Abstract

Objective: To describe the results of a self-administered anesthetic nasal spray developed to target the sphenopalatine ganglion (SPG) for the acute and preventive treatment of chronic migraine. Background: The SPG is a known migraine treatment target that may be anesthetized via minimally invasive in-office procedures. Historically, various noninvasive selfadministered intranasal anesthetic formulations have been developed for the treatment of migraine, with some studies suggesting implication of the SPG mechanism, however, this has needed further development and data on efficacy has been mixed and inconclusive. During COVID-19 pandemic clinic closures, we noticed a substantial need for improved at-home therapies for our university headache center patients with chronic migraine.
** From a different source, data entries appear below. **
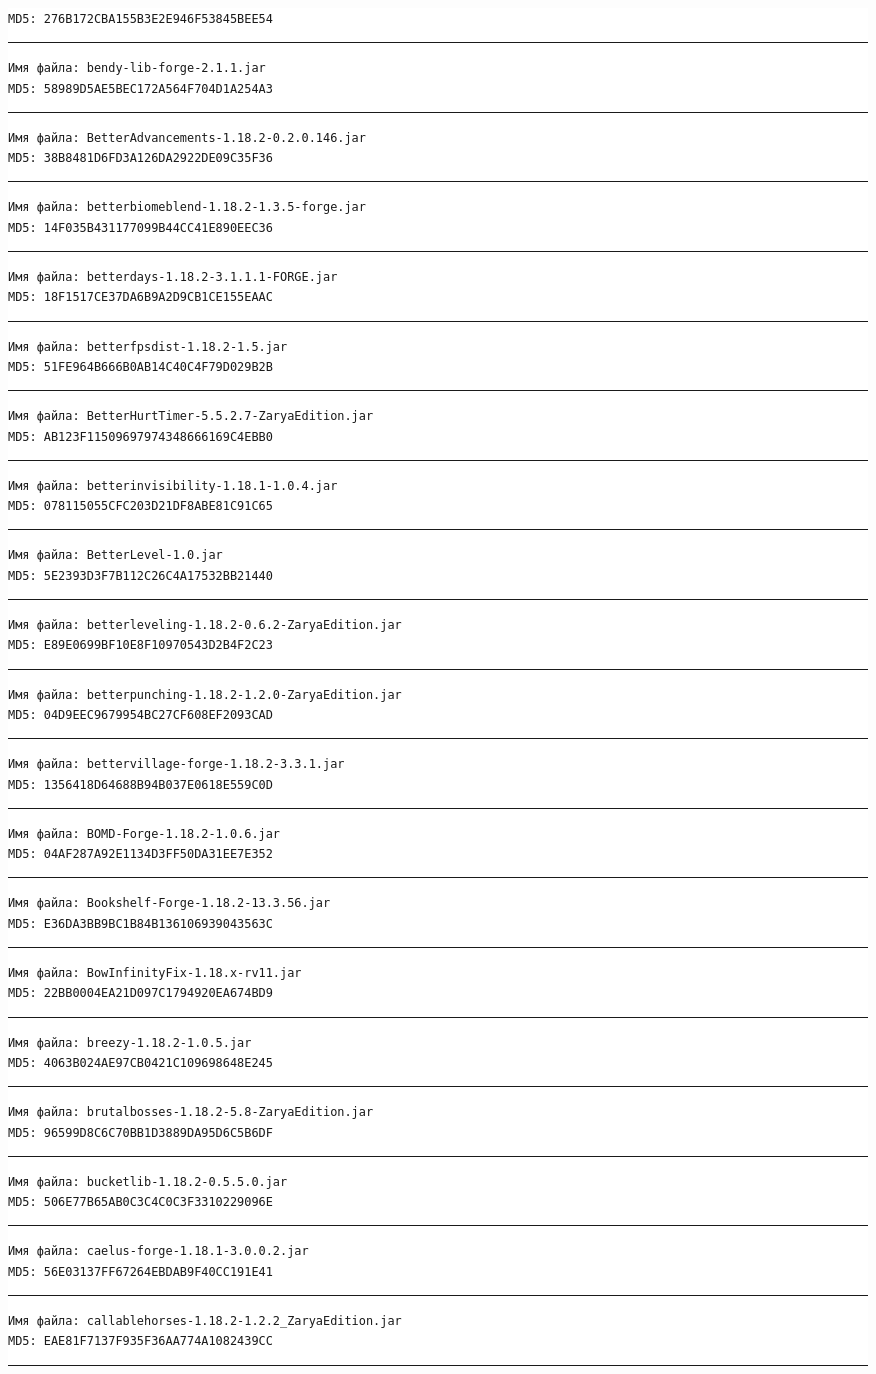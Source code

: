     MD5: 276B172CBA155B3E2E946F53845BEE54
---
    Имя файла: bendy-lib-forge-2.1.1.jar
    MD5: 58989D5AE5BEC172A564F704D1A254A3
---
    Имя файла: BetterAdvancements-1.18.2-0.2.0.146.jar
    MD5: 38B8481D6FD3A126DA2922DE09C35F36
---
    Имя файла: betterbiomeblend-1.18.2-1.3.5-forge.jar
    MD5: 14F035B431177099B44CC41E890EEC36
---
    Имя файла: betterdays-1.18.2-3.1.1.1-FORGE.jar
    MD5: 18F1517CE37DA6B9A2D9CB1CE155EAAC
---
    Имя файла: betterfpsdist-1.18.2-1.5.jar
    MD5: 51FE964B666B0AB14C40C4F79D029B2B
---
    Имя файла: BetterHurtTimer-5.5.2.7-ZaryaEdition.jar
    MD5: AB123F11509697974348666169C4EBB0
---
    Имя файла: betterinvisibility-1.18.1-1.0.4.jar
    MD5: 078115055CFC203D21DF8ABE81C91C65
---
    Имя файла: BetterLevel-1.0.jar
    MD5: 5E2393D3F7B112C26C4A17532BB21440
---
    Имя файла: betterleveling-1.18.2-0.6.2-ZaryaEdition.jar
    MD5: E89E0699BF10E8F10970543D2B4F2C23
---
    Имя файла: betterpunching-1.18.2-1.2.0-ZaryaEdition.jar
    MD5: 04D9EEC9679954BC27CF608EF2093CAD
---
    Имя файла: bettervillage-forge-1.18.2-3.3.1.jar
    MD5: 1356418D64688B94B037E0618E559C0D
---
    Имя файла: BOMD-Forge-1.18.2-1.0.6.jar
    MD5: 04AF287A92E1134D3FF50DA31EE7E352
---
    Имя файла: Bookshelf-Forge-1.18.2-13.3.56.jar
    MD5: E36DA3BB9BC1B84B136106939043563C
---
    Имя файла: BowInfinityFix-1.18.x-rv11.jar
    MD5: 22BB0004EA21D097C1794920EA674BD9
---
    Имя файла: breezy-1.18.2-1.0.5.jar
    MD5: 4063B024AE97CB0421C109698648E245
---
    Имя файла: brutalbosses-1.18.2-5.8-ZaryaEdition.jar
    MD5: 96599D8C6C70BB1D3889DA95D6C5B6DF
---
    Имя файла: bucketlib-1.18.2-0.5.5.0.jar
    MD5: 506E77B65AB0C3C4C0C3F3310229096E
---
    Имя файла: caelus-forge-1.18.1-3.0.0.2.jar
    MD5: 56E03137FF67264EBDAB9F40CC191E41
---
    Имя файла: callablehorses-1.18.2-1.2.2_ZaryaEdition.jar
    MD5: EAE81F7137F935F36AA774A1082439CC
---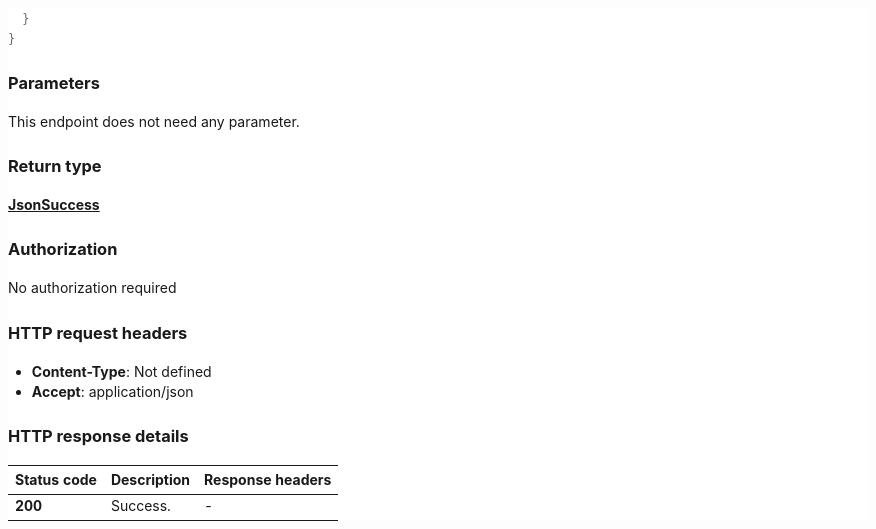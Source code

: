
```java
  }
}
```

### Parameters
This endpoint does not need any parameter.

### Return type

[**JsonSuccess**](JsonSuccess.md)

### Authorization

No authorization required

### HTTP request headers

 - **Content-Type**: Not defined
 - **Accept**: application/json

### HTTP response details
| Status code | Description | Response headers |
|-------------|-------------|------------------|
**200** | Success. |  -  |

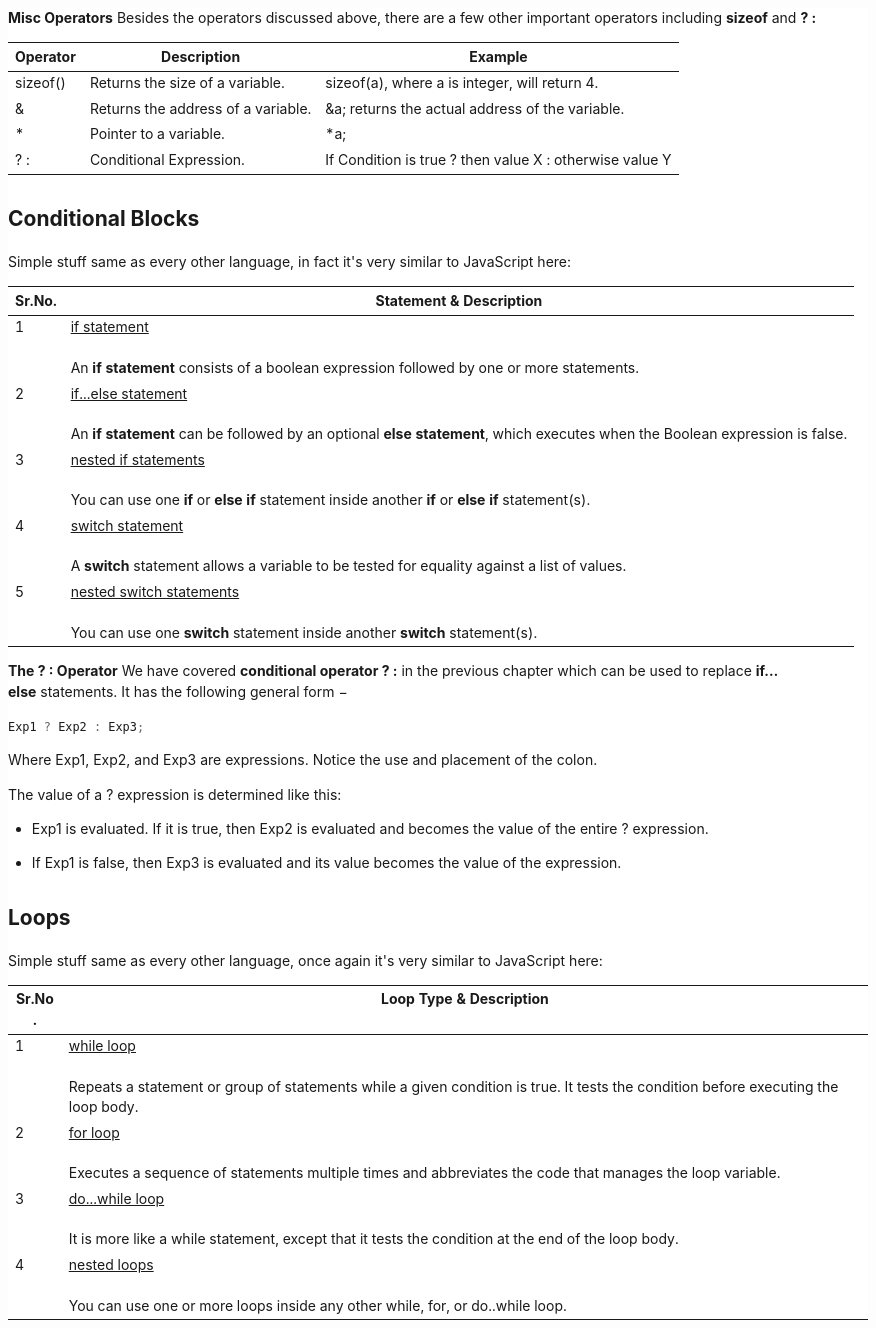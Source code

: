 **Misc Operators**
Besides the operators discussed above, there are a few other important operators including **sizeof** and **? :**

|Operator|Description|Example|
|---|---|---|
|sizeof()|Returns the size of a variable.|sizeof(a), where a is integer, will return 4.|
|&|Returns the address of a variable.|&a; returns the actual address of the variable.|
|*|Pointer to a variable.|*a;|
|? :|Conditional Expression.|If Condition is true ? then value X : otherwise value Y|

## Conditional Blocks
Simple stuff same as every other language, in fact it's very similar to JavaScript here:

| Sr.No. | Statement & Description                                                                                                                                                                                                          |
| ------ | -------------------------------------------------------------------------------------------------------------------------------------------------------------------------------------------------------------------------------- |
| 1      | [if statement](https://www.tutorialspoint.com/cprogramming/if_statement_in_c.htm)<br><br>An **if statement** consists of a boolean expression followed by one or more statements.                                                |
| 2      | [if...else statement](https://www.tutorialspoint.com/cprogramming/if_else_statement_in_c.htm)<br><br>An **if statement** can be followed by an optional **else statement**, which executes when the Boolean expression is false. |
| 3      | [nested if statements](https://www.tutorialspoint.com/cprogramming/nested_if_statements_in_c.htm)<br><br>You can use one **if** or **else if** statement inside another **if** or **else if** statement(s).                      |
| 4      | [switch statement](https://www.tutorialspoint.com/cprogramming/switch_statement_in_c.htm)<br><br>A **switch** statement allows a variable to be tested for equality against a list of values.                                    |
| 5      | [nested switch statements](https://www.tutorialspoint.com/cprogramming/nested_switch_statements_in_c.htm)<br><br>You can use one **switch** statement inside another **switch** statement(s).                                    |

**The ? : Operator**
We have covered **conditional operator ? :** in the previous chapter which can be used to replace **if…else** statements. It has the following general form −

```c
Exp1 ? Exp2 : Exp3;
```

Where Exp1, Exp2, and Exp3 are expressions. Notice the use and placement of the colon.

The value of a ? expression is determined like this:

- Exp1 is evaluated. If it is true, then Exp2 is evaluated and becomes the value of the entire ? expression.
    
- If Exp1 is false, then Exp3 is evaluated and its value becomes the value of the expression.

## Loops
Simple stuff same as every other language, once again it's very similar to JavaScript here:

| Sr.No. | Loop Type & Description                                                                                                                                                                                              |
| ------ | -------------------------------------------------------------------------------------------------------------------------------------------------------------------------------------------------------------------- |
| 1      | [while loop](https://www.tutorialspoint.com/cprogramming/c_while_loop.htm)<br><br>Repeats a statement or group of statements while a given condition is true. It tests the condition before executing the loop body. |
| 2      | [for loop](https://www.tutorialspoint.com/cprogramming/c_for_loop.htm)<br><br>Executes a sequence of statements multiple times and abbreviates the code that manages the loop variable.                              |
| 3      | [do...while loop](https://www.tutorialspoint.com/cprogramming/c_do_while_loop.htm)<br><br>It is more like a while statement, except that it tests the condition at the end of the loop body.                         |
| 4      | [nested loops](https://www.tutorialspoint.com/cprogramming/c_nested_loops.htm)<br><br>You can use one or more loops inside any other while, for, or do..while loop.                                                  |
Methods: We developed a compounded anesthetic nasal spray utilizing upward force and a supine delivery positioning with the aim of better targeting the SPG. Patients were instructed to use this treatment once per month as prevention and, additionally, up to four times per month as need acutely. Retrospective chart review was performed. Physician clinical judgment of patient reports was used to assign a dichotomous conclusion of the usefulness of such treatment for patients at an interval of 3 months (preventive effect) and acutely (acute effect). Adverse effects were also reviewed. Results differentiate treatment response in medication overuse headache (MOH) and peripartum subgroups as well. Results: 52 out of 66 (79%) patients reported improvement in overall headache frequency or intensity at 3 month follow up (preventive effect). 40 out of 53 (75%) patients who using the treatment acutely reported improvement in headache intensity (acute effect). Of the 6 patients also with MOH, 5 (83%) reported preventive effect and 4 (67%) reported acute effect. Of the 9 patients who were also peripartum, all 9 (100%) reported preventive effect and 8 (89%) reported acute effect. No significant adverse effects were reported. Conclusion: A self-administered nasal spray developed to target the SPG may be an effective and safe therapy for the acute and preventive treatment of chronic migraine. This delivery method suggests safe and potentially successful blockade of the SPG at home. Further developments in non-invasive intranasal techniques are warranted.